_RECORDS PROVIDED_
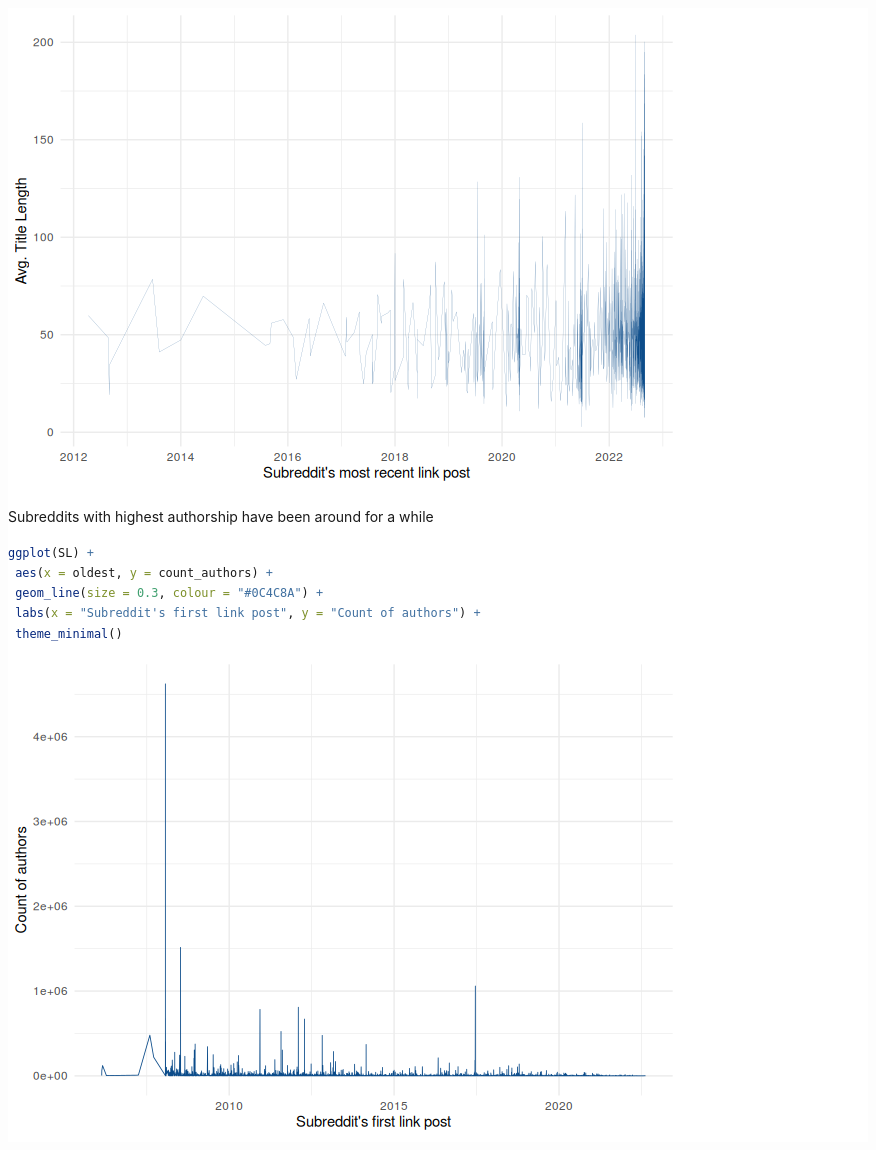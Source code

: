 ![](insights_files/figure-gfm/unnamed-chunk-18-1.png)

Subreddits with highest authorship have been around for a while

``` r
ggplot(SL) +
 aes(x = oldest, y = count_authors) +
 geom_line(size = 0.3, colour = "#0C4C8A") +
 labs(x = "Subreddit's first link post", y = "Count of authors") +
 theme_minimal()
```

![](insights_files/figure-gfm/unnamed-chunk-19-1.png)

_TASK TO COMPLETE_
What's needed is every line above, retyped exactly and free of pictures.

_RESULT OF THE TASK_
Source code

: ![](insights_files/figure-gfm/unnamed-chunk-18-1.png)

Subreddits with highest authorship have been around for a while

``` r
ggplot(SL) +
 aes(x = oldest, y = count_authors) +
 geom_line(size = 0.3, colour = "#0C4C8A") +
 labs(x = "Subreddit's first link post", y = "Count of authors") +
 theme_minimal()
```

![](insights_files/figure-gfm/unnamed-chunk-19-1.png)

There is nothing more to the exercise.